Which of these things do you think we should do in house and which should be out sourced? We will develop the core system our self's, of course.This is an excellent question as I have the same decision to make, all the time. I would outsource what doesn’t lie in my skillset (so if I need to do 3d work, outsource it). Also, stick to the strengths of your team, concentrate on business functionality as this is what will please/draw the users (I say this from a commercial point of view for a home-user facing web app), and outsource the critical internal systems like backup, monitoring, logging, etc (I haven’t outsourced this due to the cost/financial resources I have available, and I make stuff so I can learn – thus code it myself even though this is the long approach – but I enjoy it).

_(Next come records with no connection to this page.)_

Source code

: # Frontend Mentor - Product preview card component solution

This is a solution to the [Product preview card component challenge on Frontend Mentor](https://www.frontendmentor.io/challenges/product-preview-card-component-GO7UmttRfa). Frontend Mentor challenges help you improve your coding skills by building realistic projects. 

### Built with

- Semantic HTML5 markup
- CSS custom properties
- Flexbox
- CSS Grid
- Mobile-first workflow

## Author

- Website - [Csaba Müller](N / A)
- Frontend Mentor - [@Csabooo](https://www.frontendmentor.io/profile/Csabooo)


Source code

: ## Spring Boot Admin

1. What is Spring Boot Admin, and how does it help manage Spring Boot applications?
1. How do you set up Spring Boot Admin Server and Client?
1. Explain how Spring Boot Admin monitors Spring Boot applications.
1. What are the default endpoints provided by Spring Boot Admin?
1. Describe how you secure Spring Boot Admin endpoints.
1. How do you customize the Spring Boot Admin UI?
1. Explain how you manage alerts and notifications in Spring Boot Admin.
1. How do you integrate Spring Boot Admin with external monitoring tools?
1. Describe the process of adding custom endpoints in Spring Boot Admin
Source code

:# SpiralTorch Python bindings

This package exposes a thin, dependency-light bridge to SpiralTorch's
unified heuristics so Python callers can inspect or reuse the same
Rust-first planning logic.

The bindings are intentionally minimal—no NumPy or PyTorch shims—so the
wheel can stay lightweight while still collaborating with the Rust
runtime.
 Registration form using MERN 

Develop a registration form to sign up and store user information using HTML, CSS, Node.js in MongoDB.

Are there check lists for these kinds of things? Maybe ISO standards or some other way of seeing that we are on the right track by looking through an article/check list/academic paper/book?You say you are using Java/MySQL/Hibernate, but Microsoft have some excellent guides on web application security and generally building scalable and secure applications (both web and windows based). Look at Microsoft Patterns and Practises.
Do you think hosting the system in a computer cloud is a good alternative? (i.e. as provided by Amazon, Google or others.)Yes. This is cheap, effective, and will take stress off your internal architecture (I’m thinking of how you can use CDNs and Amazon EC2 to store static files). I say static files, so you can store content which doesn’t change often, and which can be cached.
If you feel that the system is secure, as a technical person. How do you convince a non technical person that it's safe and secure?Ask them to cause a breach.
How do we guarantee that each customer only will be able to access its own data? As the system will be able to access it's own database, it seems hard. A proper development process, involving lots of testing, is really all we have regarding user privileges.I am not sure I understand what this question is asking, but you can use login systems, membership/roles (this is ASP.NET only though), and stored procedures to ensure that a user can only ever see his or her own data and not anyone elses.
I too would be interested in answers to the rest of the questions.